At the mention of Death, one of Charles’ hands possessively carried towards Edwin's head, cradling the space where soft hair met porcelain skin. A shudder and a sigh, which he could feel caress his skin at collarbone height, were enough reaction for Charles to brush at wayward strands from the dishevelled hair cautiously.
“He can’t walk home” Charles stayed clung to Edwin as he spoke, “I'll carry him through a mirror, you guys go back to Jenny”
It was a tough thing to ask of them– to leave them after just having rescued them, especially when Niko wanted nothing more than to hug Edwin so tight he would need air again.
No one moved.
Above all, Nikos stayed rooted to the floor, right hand held by Crystal. Crystal, whose feet fainted to leave at one point yet her eyes remained on the bloody gutted corpse of Esther at the corner. The whole situation was frustrating; the look of disgust and fear Crystal held turned his stomach into knots, sucking his stomach from the inside and rearranging everything out of place. It wasn't fair and, as such, it forced a slight sneer out of Charles. It wasn't pretty and it wasn't kind but it seemed to convince, or rather coerce, the girls out of the house with hesitant steps and deep into the night of the street.

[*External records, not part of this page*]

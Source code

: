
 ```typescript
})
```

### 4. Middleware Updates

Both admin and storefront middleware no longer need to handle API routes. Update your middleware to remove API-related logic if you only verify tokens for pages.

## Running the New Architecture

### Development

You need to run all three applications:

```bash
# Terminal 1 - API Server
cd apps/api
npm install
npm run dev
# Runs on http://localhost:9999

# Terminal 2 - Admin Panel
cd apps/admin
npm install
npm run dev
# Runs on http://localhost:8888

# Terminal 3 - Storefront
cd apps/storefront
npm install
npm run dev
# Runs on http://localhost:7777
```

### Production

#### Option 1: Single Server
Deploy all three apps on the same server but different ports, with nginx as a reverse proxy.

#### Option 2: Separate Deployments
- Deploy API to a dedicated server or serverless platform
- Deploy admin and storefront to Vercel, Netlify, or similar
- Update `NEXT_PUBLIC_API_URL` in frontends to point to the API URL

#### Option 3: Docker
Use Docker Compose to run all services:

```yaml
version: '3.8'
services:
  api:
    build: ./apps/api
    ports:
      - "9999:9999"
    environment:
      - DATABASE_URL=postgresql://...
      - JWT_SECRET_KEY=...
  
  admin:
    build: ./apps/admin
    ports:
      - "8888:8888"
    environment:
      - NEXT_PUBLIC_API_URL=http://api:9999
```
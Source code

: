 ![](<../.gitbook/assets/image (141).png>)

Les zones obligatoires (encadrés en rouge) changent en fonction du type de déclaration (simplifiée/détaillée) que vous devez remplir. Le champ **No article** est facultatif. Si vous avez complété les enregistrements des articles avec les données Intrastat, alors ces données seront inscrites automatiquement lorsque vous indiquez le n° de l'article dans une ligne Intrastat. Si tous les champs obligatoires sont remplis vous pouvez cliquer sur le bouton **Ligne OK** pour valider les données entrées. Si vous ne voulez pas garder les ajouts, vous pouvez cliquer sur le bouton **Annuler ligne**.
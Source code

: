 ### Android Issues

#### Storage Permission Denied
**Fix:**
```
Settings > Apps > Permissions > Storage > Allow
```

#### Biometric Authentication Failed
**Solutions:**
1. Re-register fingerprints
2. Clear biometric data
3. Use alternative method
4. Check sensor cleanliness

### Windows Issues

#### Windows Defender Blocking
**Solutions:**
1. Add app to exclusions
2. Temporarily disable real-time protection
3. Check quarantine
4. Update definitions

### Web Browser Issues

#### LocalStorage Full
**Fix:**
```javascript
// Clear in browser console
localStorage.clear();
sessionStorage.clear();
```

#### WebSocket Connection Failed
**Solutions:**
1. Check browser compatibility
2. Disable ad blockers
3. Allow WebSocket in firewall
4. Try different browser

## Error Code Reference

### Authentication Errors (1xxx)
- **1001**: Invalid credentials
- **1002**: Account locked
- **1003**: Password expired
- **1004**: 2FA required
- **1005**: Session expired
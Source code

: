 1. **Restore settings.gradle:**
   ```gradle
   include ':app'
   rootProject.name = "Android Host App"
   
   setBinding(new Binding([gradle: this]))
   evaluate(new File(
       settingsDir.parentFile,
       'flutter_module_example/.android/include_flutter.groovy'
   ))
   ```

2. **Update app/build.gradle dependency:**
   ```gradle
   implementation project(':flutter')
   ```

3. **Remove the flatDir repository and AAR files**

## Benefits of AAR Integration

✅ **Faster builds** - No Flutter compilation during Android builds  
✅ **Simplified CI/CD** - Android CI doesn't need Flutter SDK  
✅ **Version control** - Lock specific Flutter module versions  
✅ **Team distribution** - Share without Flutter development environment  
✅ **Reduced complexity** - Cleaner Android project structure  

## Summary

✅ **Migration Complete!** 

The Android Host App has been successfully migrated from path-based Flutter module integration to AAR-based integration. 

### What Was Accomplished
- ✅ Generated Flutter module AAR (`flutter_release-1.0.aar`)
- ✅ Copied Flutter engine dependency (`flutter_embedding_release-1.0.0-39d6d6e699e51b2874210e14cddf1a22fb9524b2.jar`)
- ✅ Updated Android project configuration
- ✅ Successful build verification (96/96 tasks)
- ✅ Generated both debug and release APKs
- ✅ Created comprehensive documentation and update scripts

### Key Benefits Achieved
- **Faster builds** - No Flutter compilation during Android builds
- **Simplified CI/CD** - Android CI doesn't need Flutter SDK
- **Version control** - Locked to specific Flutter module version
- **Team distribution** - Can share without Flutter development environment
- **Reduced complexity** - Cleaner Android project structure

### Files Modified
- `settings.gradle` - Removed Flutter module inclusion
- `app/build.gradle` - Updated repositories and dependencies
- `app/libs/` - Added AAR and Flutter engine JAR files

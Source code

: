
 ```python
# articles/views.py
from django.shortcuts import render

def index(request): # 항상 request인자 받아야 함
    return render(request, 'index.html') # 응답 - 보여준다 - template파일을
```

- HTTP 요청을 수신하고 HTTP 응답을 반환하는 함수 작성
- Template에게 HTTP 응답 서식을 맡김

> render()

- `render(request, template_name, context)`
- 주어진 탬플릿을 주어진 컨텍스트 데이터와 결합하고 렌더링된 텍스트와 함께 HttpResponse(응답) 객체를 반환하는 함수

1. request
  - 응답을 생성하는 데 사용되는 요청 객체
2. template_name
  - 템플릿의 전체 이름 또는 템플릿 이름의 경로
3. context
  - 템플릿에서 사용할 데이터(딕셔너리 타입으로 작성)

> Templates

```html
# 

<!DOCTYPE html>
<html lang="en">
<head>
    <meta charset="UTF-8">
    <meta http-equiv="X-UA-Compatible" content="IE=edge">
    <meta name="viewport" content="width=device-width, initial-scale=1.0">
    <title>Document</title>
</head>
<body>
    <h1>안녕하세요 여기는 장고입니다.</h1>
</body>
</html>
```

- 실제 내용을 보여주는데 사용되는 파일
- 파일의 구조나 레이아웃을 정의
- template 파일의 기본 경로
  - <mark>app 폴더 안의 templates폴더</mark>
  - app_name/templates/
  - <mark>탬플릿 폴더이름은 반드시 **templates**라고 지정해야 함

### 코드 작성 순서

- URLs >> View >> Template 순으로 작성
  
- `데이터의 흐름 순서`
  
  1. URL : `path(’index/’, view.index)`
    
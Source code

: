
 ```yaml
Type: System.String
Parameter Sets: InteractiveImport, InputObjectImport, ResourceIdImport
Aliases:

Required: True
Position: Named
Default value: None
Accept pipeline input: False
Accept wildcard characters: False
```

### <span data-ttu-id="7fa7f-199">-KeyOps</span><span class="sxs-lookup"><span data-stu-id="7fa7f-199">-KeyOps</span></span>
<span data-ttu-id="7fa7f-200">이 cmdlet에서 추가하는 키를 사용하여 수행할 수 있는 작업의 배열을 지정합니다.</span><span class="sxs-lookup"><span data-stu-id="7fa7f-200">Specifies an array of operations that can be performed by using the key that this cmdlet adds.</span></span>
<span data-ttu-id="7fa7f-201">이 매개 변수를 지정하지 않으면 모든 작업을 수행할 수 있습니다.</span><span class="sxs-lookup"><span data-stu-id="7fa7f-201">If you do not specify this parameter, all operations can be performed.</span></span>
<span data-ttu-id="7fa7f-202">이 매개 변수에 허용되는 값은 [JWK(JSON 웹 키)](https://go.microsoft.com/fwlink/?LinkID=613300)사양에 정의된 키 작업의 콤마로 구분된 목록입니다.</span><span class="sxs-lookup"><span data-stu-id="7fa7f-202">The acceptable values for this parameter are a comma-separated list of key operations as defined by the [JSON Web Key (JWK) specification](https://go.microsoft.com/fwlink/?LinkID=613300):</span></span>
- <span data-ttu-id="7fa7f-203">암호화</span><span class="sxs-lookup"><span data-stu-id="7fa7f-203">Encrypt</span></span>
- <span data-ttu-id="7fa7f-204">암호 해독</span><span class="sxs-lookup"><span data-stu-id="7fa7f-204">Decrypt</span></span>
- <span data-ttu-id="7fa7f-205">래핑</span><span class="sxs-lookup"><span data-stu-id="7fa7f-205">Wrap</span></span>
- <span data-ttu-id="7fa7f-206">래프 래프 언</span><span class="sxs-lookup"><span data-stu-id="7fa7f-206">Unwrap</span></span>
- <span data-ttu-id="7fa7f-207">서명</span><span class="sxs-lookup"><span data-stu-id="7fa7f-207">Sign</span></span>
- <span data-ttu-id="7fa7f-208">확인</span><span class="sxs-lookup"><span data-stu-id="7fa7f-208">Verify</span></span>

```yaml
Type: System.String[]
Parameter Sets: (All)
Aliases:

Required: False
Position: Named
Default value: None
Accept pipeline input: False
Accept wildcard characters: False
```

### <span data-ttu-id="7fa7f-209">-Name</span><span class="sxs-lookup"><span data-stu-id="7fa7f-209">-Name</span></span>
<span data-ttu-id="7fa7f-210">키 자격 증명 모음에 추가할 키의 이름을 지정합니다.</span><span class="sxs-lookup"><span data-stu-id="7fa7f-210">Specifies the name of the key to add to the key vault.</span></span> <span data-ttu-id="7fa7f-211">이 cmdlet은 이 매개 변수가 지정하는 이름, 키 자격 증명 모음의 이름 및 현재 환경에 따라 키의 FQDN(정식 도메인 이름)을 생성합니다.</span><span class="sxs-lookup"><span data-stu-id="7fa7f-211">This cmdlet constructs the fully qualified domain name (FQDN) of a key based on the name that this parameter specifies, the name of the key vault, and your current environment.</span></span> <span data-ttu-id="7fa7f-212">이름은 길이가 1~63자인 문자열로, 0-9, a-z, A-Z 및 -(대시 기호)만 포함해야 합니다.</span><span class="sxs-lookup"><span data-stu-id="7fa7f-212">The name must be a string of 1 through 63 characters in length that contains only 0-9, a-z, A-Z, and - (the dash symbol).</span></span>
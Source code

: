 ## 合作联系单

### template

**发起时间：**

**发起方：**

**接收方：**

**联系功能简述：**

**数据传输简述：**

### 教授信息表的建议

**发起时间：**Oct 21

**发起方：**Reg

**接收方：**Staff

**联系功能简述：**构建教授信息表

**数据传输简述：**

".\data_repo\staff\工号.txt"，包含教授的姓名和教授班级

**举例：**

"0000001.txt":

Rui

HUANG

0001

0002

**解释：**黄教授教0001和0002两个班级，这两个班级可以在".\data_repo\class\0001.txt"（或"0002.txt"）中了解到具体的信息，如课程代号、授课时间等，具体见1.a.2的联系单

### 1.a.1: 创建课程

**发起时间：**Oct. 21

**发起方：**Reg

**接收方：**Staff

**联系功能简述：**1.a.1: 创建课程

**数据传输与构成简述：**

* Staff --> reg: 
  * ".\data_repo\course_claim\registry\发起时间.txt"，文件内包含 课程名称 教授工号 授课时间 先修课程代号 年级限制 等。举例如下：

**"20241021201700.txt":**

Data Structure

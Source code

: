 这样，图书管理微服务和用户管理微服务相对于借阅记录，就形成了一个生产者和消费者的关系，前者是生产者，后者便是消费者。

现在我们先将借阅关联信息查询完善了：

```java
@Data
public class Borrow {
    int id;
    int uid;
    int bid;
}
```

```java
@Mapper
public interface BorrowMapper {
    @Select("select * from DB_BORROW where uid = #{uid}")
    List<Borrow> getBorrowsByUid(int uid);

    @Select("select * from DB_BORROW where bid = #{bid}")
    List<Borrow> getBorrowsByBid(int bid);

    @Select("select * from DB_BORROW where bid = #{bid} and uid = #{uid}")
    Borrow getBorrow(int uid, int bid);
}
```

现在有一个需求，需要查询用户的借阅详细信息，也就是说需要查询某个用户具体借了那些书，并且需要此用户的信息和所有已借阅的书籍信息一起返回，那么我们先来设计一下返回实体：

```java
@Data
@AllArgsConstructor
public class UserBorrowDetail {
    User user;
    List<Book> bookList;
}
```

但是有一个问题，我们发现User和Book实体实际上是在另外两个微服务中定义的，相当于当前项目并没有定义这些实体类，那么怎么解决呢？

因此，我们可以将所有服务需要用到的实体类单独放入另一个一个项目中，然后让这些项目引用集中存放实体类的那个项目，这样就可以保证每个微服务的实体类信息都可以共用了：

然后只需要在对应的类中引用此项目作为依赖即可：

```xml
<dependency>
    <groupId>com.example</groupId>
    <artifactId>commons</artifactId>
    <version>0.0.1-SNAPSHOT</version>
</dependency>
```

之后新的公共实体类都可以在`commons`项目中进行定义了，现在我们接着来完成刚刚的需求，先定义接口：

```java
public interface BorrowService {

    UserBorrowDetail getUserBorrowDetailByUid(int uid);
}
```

A quick look around gave away a slim standing mirror next to the fireplace, frame golden and well kept for god knows how long. With careful steps, Charles moved them towards the mirror, Edwin's feet dragging along in short breaths. Amidst all the distress, the rise and fall of Edwin's chest against his own did help ease the voltaic energy in Charles' system, decreasing enough to where he felt he could pull away without every fibre in his soul screaming to get back.
Edwin's steps were chary, so detached from their usual pep and eloquence it tugged at Charles' chest, a lump growing behind his bones which he's come to realize only dares to appear when Edwin's face is sour with tears.
Eventually, they reached the mirror. It was a hard task, convincing their bodies to pull apart just enough to step one after the other through it, yet they managed. Edwin's legs seemed to finally regain a bit of substance by the time he was being guided to the shiny surface and when his body merged into the reflection, only being held back by the clasped hands, Charles followed suit without a second look back at the old bloodied scene. It'd be someone else's problem to clean up.
The office was a welcomed sight for sore eyes; the street lamp light falling in through un-curtained windows, the mixed-matched decor from over 30 years of untold experiences and the pretentious yet handy bookcases. The space had waited for them, staying intact even when they had changed so much. They came home different, for better and for worse, and their office was ready to welcome them as they were.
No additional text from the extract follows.